In 1953, Stal qualified to the semifinal of the Polish Cup, where it lost 3–4 to AKS Chorzow. In 1956, Stal won regional games of Rzeszow League (III level of Polish football tier), qualifying to the Second Division playoffs, where it faced Piast Gliwice (2–2, 1–0), and Arkonia Szczecin (0–2, 2–0)

After the promotion, several players joined Stal for the upcoming 1957/58 season of the Second Division. Before the games, Polish Football Association decided to form two groups of the second level. Stal was in Group South, among such sides, as Cracovia, Garbarnia Kraków, Wawel Kraków, Piast Gliwice, Concordia Knurow, Bron Radom, Stal Mielec, AKS Chelmek, Naprzod Lipiny, Szombierki Bytom, AKS Chorzow.

In its first game, Stal faced Szombierki, beating the opponent 2–1. After the first round, Stal was in the 8th position, and after the whole season, Stal had 22 points, with goals 40–30, which made it the 6th team of the group. 
  
In mid-1958, Tadeusz Hogendorf became new manager of Stal. By the end of the season, Stal was very lucky to avoid relegation. In 1960, Stal was 8th; in 1961, 5th; and in 1962, 9th. Before the 1962 season, PZPN divided the Second Division into two groups: A and B. Stal was in Group A, which consisted of 8 teams (Unia Raciborz, Unia Tarnów, Naprzód Lipiny, Piast Gliwice, MZKS Krosno, Polonia Bydgoszcz, Slavia Ruda Slaska), and won the games, qualifying to the Ekstraklasa. The decisive game took place on 21 June 1962 in Rzeszow, vs. Piast Gliwice. With the attendance of 25,000, Stal won 2–1.
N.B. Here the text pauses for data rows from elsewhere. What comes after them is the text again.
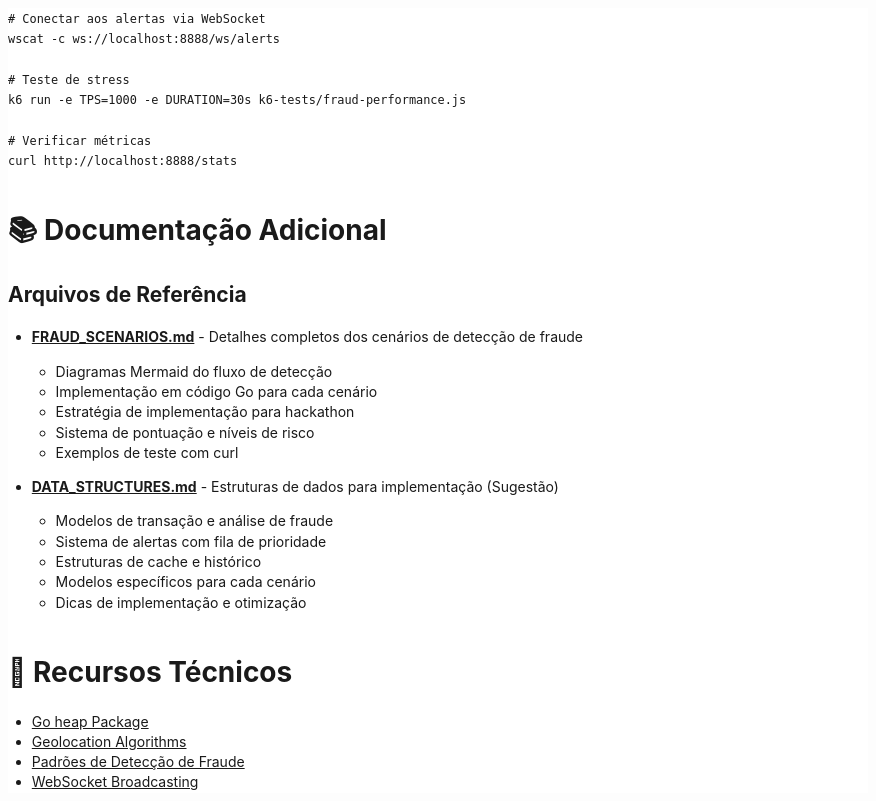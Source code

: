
 ```shell
# Conectar aos alertas via WebSocket
wscat -c ws://localhost:8888/ws/alerts

# Teste de stress
k6 run -e TPS=1000 -e DURATION=30s k6-tests/fraud-performance.js

# Verificar métricas
curl http://localhost:8888/stats
```

# 📚 Documentação Adicional

## Arquivos de Referência

- **[FRAUD_SCENARIOS.md](./FRAUD_SCENARIOS.md)** - Detalhes completos dos cenários de detecção de fraude
  - Diagramas Mermaid do fluxo de detecção
  - Implementação em código Go para cada cenário
  - Estratégia de implementação para hackathon
  - Sistema de pontuação e níveis de risco
  - Exemplos de teste com curl

- **[DATA_STRUCTURES.md](./DATA_STRUCTURES.md)** - Estruturas de dados para implementação (Sugestão)
  - Modelos de transação e análise de fraude
  - Sistema de alertas com fila de prioridade
  - Estruturas de cache e histórico
  - Modelos específicos para cada cenário
  - Dicas de implementação e otimização

# 🔗 Recursos Técnicos

- [Go heap Package](https://pkg.go.dev/container/heap)
- [Geolocation Algorithms](https://en.wikipedia.org/wiki/Haversine_formula)
- [Padrões de Detecção de Fraude](https://github.com/topics/fraud-detection)
- [WebSocket Broadcasting](https://github.com/gorilla/websocket)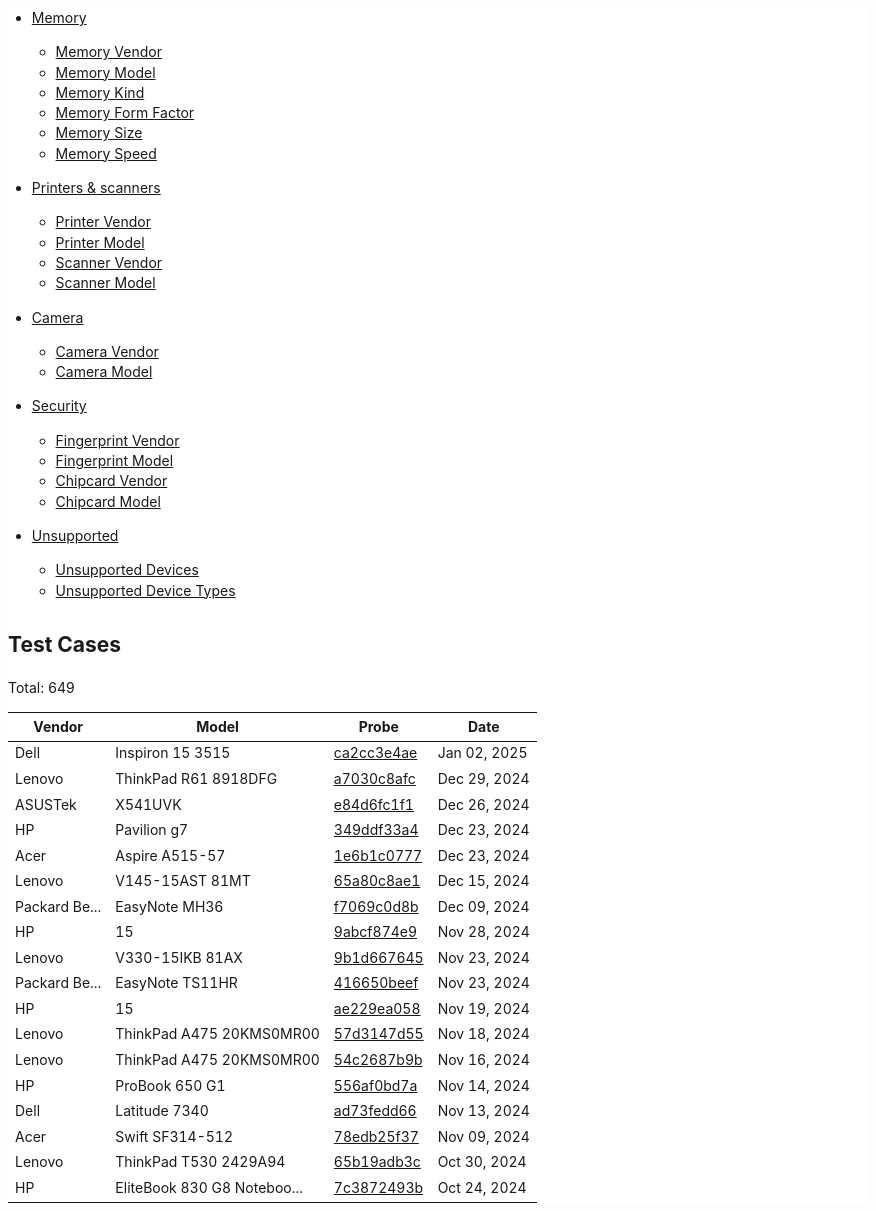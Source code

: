 * [ Memory ](#memory)
  - [ Memory Vendor            ](#memory-vendor)
  - [ Memory Model             ](#memory-model)
  - [ Memory Kind              ](#memory-kind)
  - [ Memory Form Factor       ](#memory-form-factor)
  - [ Memory Size              ](#memory-size)
  - [ Memory Speed             ](#memory-speed)

* [ Printers & scanners ](#printers--scanners)
  - [ Printer Vendor           ](#printer-vendor)
  - [ Printer Model            ](#printer-model)
  - [ Scanner Vendor           ](#scanner-vendor)
  - [ Scanner Model            ](#scanner-model)

* [ Camera ](#camera)
  - [ Camera Vendor            ](#camera-vendor)
  - [ Camera Model             ](#camera-model)

* [ Security ](#security)
  - [ Fingerprint Vendor       ](#fingerprint-vendor)
  - [ Fingerprint Model        ](#fingerprint-model)
  - [ Chipcard Vendor          ](#chipcard-vendor)
  - [ Chipcard Model           ](#chipcard-model)

* [ Unsupported ](#unsupported)
  - [ Unsupported Devices      ](#unsupported-devices)
  - [ Unsupported Device Types ](#unsupported-device-types)


Test Cases
----------

Total: 649

| Vendor        | Model                       | Probe                                                      | Date         |
|---------------|-----------------------------|------------------------------------------------------------|--------------|
| Dell          | Inspiron 15 3515            | [ca2cc3e4ae](https://linux-hardware.org/?probe=ca2cc3e4ae) | Jan 02, 2025 |
| Lenovo        | ThinkPad R61 8918DFG        | [a7030c8afc](https://linux-hardware.org/?probe=a7030c8afc) | Dec 29, 2024 |
| ASUSTek       | X541UVK                     | [e84d6fc1f1](https://linux-hardware.org/?probe=e84d6fc1f1) | Dec 26, 2024 |
| HP            | Pavilion g7                 | [349ddf33a4](https://linux-hardware.org/?probe=349ddf33a4) | Dec 23, 2024 |
| Acer          | Aspire A515-57              | [1e6b1c0777](https://linux-hardware.org/?probe=1e6b1c0777) | Dec 23, 2024 |
| Lenovo        | V145-15AST 81MT             | [65a80c8ae1](https://linux-hardware.org/?probe=65a80c8ae1) | Dec 15, 2024 |
| Packard Be... | EasyNote MH36               | [f7069c0d8b](https://linux-hardware.org/?probe=f7069c0d8b) | Dec 09, 2024 |
| HP            | 15                          | [9abcf874e9](https://linux-hardware.org/?probe=9abcf874e9) | Nov 28, 2024 |
| Lenovo        | V330-15IKB 81AX             | [9b1d667645](https://linux-hardware.org/?probe=9b1d667645) | Nov 23, 2024 |
| Packard Be... | EasyNote TS11HR             | [416650beef](https://linux-hardware.org/?probe=416650beef) | Nov 23, 2024 |
| HP            | 15                          | [ae229ea058](https://linux-hardware.org/?probe=ae229ea058) | Nov 19, 2024 |
| Lenovo        | ThinkPad A475 20KMS0MR00    | [57d3147d55](https://linux-hardware.org/?probe=57d3147d55) | Nov 18, 2024 |
| Lenovo        | ThinkPad A475 20KMS0MR00    | [54c2687b9b](https://linux-hardware.org/?probe=54c2687b9b) | Nov 16, 2024 |
| HP            | ProBook 650 G1              | [556af0bd7a](https://linux-hardware.org/?probe=556af0bd7a) | Nov 14, 2024 |
| Dell          | Latitude 7340               | [ad73fedd66](https://linux-hardware.org/?probe=ad73fedd66) | Nov 13, 2024 |
| Acer          | Swift SF314-512             | [78edb25f37](https://linux-hardware.org/?probe=78edb25f37) | Nov 09, 2024 |
| Lenovo        | ThinkPad T530 2429A94       | [65b19adb3c](https://linux-hardware.org/?probe=65b19adb3c) | Oct 30, 2024 |
| HP            | EliteBook 830 G8 Noteboo... | [7c3872493b](https://linux-hardware.org/?probe=7c3872493b) | Oct 24, 2024 |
In July 1962, Stal went on a summer camp in Finland. First Ekstraklasa game took place on 12 August 1962: Stal lost 0–1 at home to Lechia Gdańsk. In the second game, Stal lost in Krakow to Wisła Kraków (0–2). First, historic victory took place in the third round, when Stal beat at home 3–0 ŁKS Łódź.

Stal remained in the Ekstraklasa for ten years, until 1972. It was regarded as an average team, without major successes. Its top player at that time was Jan Domarski, who capped for Poland 17 times.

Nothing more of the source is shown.